Sementara itu kepada hamba yang tidak menjalankan uang itu akan mendapat
hukuman (Mat.25:28-30). Masih banyak aspek integritas yang bisa kita lihat dari
tokoh-tokoh Alkitab dan dari pengajaran Yesus. Sebagai umat Kristiani kita
harus meneladani dan memiliki integritas yang khas tersebut dalam konteks dunia
di mana kita hadir.
INTEGRITAS DALAM KONTEKS
Integritas
Kristiani sebenarnya sedang diuji dalam konteks bermasyarakat di negara kita
ini.
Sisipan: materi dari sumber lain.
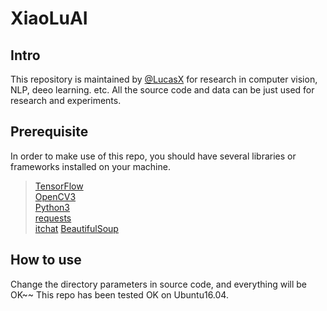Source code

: # XiaoLuAI

## Intro 
   This repository is maintained by [@LucasX](https://github.com/EclipseXuLu) for research in computer vision, NLP, deeo learning. etc.
   All the source code and data can be just used for research and experiments.
   
## Prerequisite
   In order to make use of this repo, you should have several libraries or frameworks installed on your machine.
   
   >[TensorFlow](https://www.tensorflow.org/)   
   >[OpenCV3](http://www.opencv.org/)   
   >[Python3](https://www.python.org/)  
   >[requests](http://www.python-requests.org/en/master/)   
   >[itchat](https://pypi.python.org/pypi/itchat/1.3.5) 
   >[BeautifulSoup](https://www.crummy.com/software/BeautifulSoup/bs4/doc/index.html)
  
## How to use
   Change the directory parameters in source code, and everything will be OK~~
   This repo has been tested OK on Ubuntu16.04.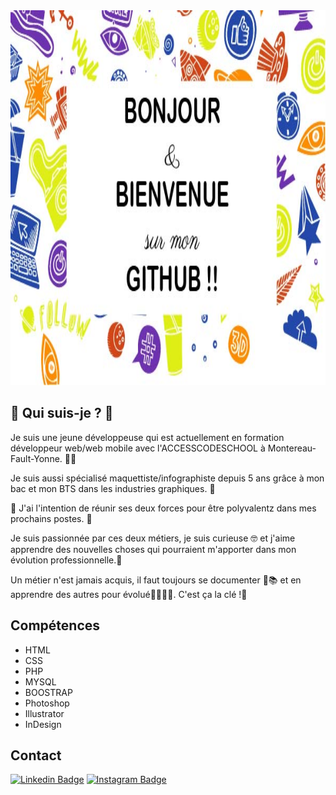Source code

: <img src="https://github.com/celia77940/celia77940/blob/master/fond.jpg" alt="" height="600px" widht="700px">

## 👻 Qui suis-je ? 👻

Je suis une jeune développeuse qui est actuellement en formation développeur web/web mobile avec l'ACCESSCODESCHOOL à Montereau-Fault-Yonne. 👩‍💻

Je suis aussi spécialisé maquettiste/infographiste depuis 5 ans grâce à mon bac et mon BTS dans les industries graphiques. 🎨

💪 J'ai l'intention de réunir ses deux forces pour être polyvalentz dans mes prochains postes. 💪

Je suis passionnée par ces deux métiers, je suis curieuse 🤓 et j'aime apprendre des nouvelles choses qui pourraient m'apporter dans mon évolution professionnelle.🤩

Un métier n'est jamais acquis, il faut toujours se documenter 📄📚 et en apprendre des autres pour évolué🙋‍♂️🙋‍♀️. C'est ça la clé !🔑

##  Compétences 

- HTML
- CSS
- PHP
- MYSQL
- BOOSTRAP
- Photoshop
- Illustrator
- InDesign

## Contact

[![Linkedin Badge](https://img.shields.io/badge/linkedin-%230077B5.svg?&style=for-the-badge&logo=linkedin&logoColor=white)](https://www.linkedin.com/in/celia-rameau-7b238a18b/)
[![Instagram Badge](https://img.shields.io/badge/instagram-FE7A16?logo=instagram&logoColor=white&style=for-the-badge)](https://www.instagram.com/celia.rameau/)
Apa yang kita lihat dan rasakan sekarang ini di Indonesia adalah dekadensi
moral yaitu penurunan dan kemerosotan moral yang ditandai dengan korupsi,
pencurian, perzinahan, pelecehan seksual, perdagangan manusia, pembelokan
hukum, pengrusakan lingkungan dan lain sebagainya. Dalam konteks tersebut sebagai warga gereja
kita harus mempertontonkan apa sebenarnya yang menjadi integritas Kristiani.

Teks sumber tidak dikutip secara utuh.